The states on Wednesday filed a lawsuit against the administration, challenging the directive as unconstitutional executive overreach and a misinterpretation of federal antidiscrimination law.

The lawsuit says the privacy and safety of children are recklessly put at risk through the mandate, arguing that the decision of how to accommodate transgender students is a matter properly left to the states.

“Defendants have conspired to turn workplace and educational settings across the country into laboratories for a massive social experiment, flouting the democratic process, and running roughshod over commonsense policies protecting children and basic privacy rights,” the lawsuit said.

Texas Attorney General Ken Paxton, who filed the lawsuit in the U.S. District Court for the Northern District of Texas, said legislating through “executive fiat” is par for the course for the Obama administration, accusing the president of “bullying” schools into adopting his ideology.

Mr. Paxton said Title IX, a federal law barring “sex” discrimination in education, has no bearing on whether transgender students can use the restrooms and locker rooms consistent with their gender identity.

“I think the definition that they’re adding to Title IX is a new definition that Congress has not put in there,” Mr. Paxton told The Washington Times. “He doesn’t have the authority to change law. His job under Article II is to faithfully executive the law, and this isn’t faithfully executing the law; this is making up a law.

“He’s basically acting outside of his constitutional authority, and he’s trying to bully school districts into changing a policy that he literally has no authority to change,” he said.

Texas is the lead plaintiff in the case and is joined by the state governments of Alabama, Wisconsin, West Virginia, Tennessee, Oklahoma, Louisiana, Utah and Georgia, as well as the Arizona Department of Education and the office of the governor of Maine.

Joseph Backholm, director of the Family Policy Institute of Washington, said he likes the states’ chances against the federal government, saying the legislative intent of Title IX concerned only “sex” discrimination.

“Title IX was written by Congress, and this is what Congress said, and this is what they meant,” Mr. Backholm said. “Despite the administration’s desire to have Title IX say something different, there’s no evidence that that’s what Congress intended. And since they are in conflict, you have to go with the body that actually created Title IX, which is Congress. You have to defer to the legislative intent rather than the executive restructuring.
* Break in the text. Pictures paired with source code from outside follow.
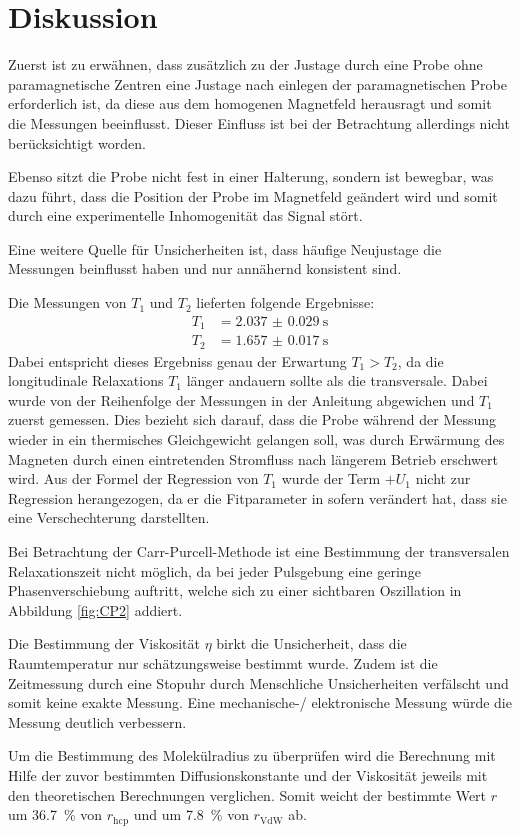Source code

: \section{Diskussion}
\label{sec:Diskussion}

Zuerst ist zu erwähnen, dass zusätzlich zu der Justage durch eine Probe ohne
paramagnetische Zentren eine Justage nach einlegen der paramagnetischen Probe
erforderlich ist, da diese aus dem homogenen Magnetfeld herausragt und somit die
Messungen beeinflusst. Dieser Einfluss ist bei der Betrachtung allerdings nicht
berücksichtigt worden.

Ebenso sitzt die Probe nicht fest in einer Halterung, sondern ist bewegbar, was
dazu führt, dass die Position der Probe im Magnetfeld geändert wird und somit durch
eine experimentelle Inhomogenität das Signal stört.

Eine weitere Quelle für Unsicherheiten ist, dass häufige Neujustage die Messungen
beinflusst haben und nur annähernd konsistent sind.

Die Messungen von $T_1$ und $T_2$ lieferten folgende Ergebnisse:
\begin{align*}
  T_1 &= \SI{2.037(29)}{\second} \\
  T_2 &= \SI{1.657(17)}{\second}
\end{align*}
Dabei entspricht dieses Ergebniss genau der Erwartung $T_1 > T_2$, da die longitudinale
Relaxations $T_1$ länger andauern sollte als die transversale. Dabei wurde von der
Reihenfolge der Messungen in der Anleitung abgewichen und $T_1$ zuerst gemessen.
Dies bezieht sich darauf, dass die Probe während der Messung wieder in ein thermisches
Gleichgewicht gelangen soll, was durch Erwärmung des Magneten durch einen eintretenden
Stromfluss nach längerem Betrieb erschwert wird.
Aus der Formel der Regression von $T_1$ wurde der Term $+ U_1$ nicht zur Regression
herangezogen, da er die Fitparameter in sofern verändert hat, dass sie eine
Verschechterung darstellten.

Bei Betrachtung der Carr-Purcell-Methode ist eine Bestimmung der transversalen
Relaxationszeit nicht möglich, da bei jeder Pulsgebung eine geringe Phasenverschiebung
auftritt, welche sich zu einer sichtbaren Oszillation in Abbildung \ref{fig:CP2}
addiert.

Die Bestimmung der Viskosität $\eta$ birkt die Unsicherheit, dass die Raumtemperatur
nur schätzungsweise bestimmt wurde. Zudem ist die Zeitmessung durch eine Stopuhr durch
Menschliche Unsicherheiten verfälscht und somit keine exakte Messung. Eine mechanische-/
elektronische Messung würde die Messung deutlich verbessern.

Um die Bestimmung des Molekülradius zu überprüfen wird die Berechnung mit Hilfe der zuvor
bestimmten Diffusionskonstante und der Viskosität jeweils mit den theoretischen
Berechnungen verglichen.
Somit weicht der bestimmte Wert $r$ um \SI{36.7}{\percent} von $r_\text{hcp}$ und um
\SI{7.8}{\percent} von $r_\text{VdW}$ ab.
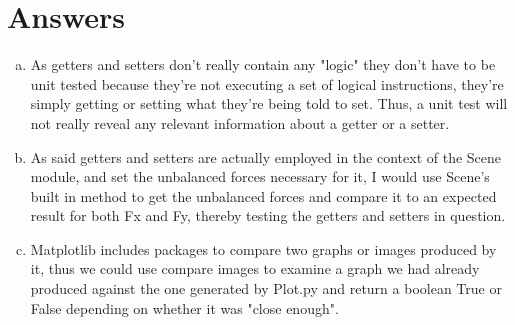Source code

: \documentclass[12pt]{article}
\begin{document}
\section{Answers}
\begin{enumerate}[a)]
\item As getters and setters don't really contain any "logic" they don't have to be unit tested because they're not executing a set of logical instructions, they're simply getting or setting what they're being told to set. Thus, a unit test will not really reveal any relevant information about a getter or a setter.
\item As said getters and setters are actually employed in the context of the Scene module, and set the unbalanced forces necessary for it, I would use Scene's built in method to get the unbalanced forces and compare it to an expected result for both Fx and Fy, thereby testing the getters and setters in question.
\item Matplotlib includes packages to compare two graphs or images produced by it, thus we could use compare images to examine a graph we had already produced against the one generated by Plot.py and return a boolean True or False depending on whether it was "close enough".
        

\end{enumerate}
\end{document}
“I have a high degree of confidence that once this question gets into court, it’s going to be struck down,” he said of Mr. Obama’s order.

Tony Perkins, president of the Family Research Council, commended the states for standing up to Mr. Obama, saying the president has “ignored the boundaries of his constitutional power.”

“If the White House can dictate the policies for every school locker room, shower, and bathroom in America, what could possibly be beyond its reach?” Mr. Perkins said in a statement.

Gay rights groups called the lawsuit “shameful,” pointing to Mr. Paxton’s opposition to the Supreme Court ruling in Obergefell v. Hodges, which created a constitutional right to same-sex marriage.

“Ken Paxton has already disgraced himself and his office by undermining the rule of law and shamefully encouraging state officials to ignore the U.S. Supreme Court’s marriage equality decision last June,” Human Rights Campaign Communications Director Jay Brown said in a statement. “Now, he’s gone so far as to attack transgender youth, whom he has a responsibility to protect as Attorney General.”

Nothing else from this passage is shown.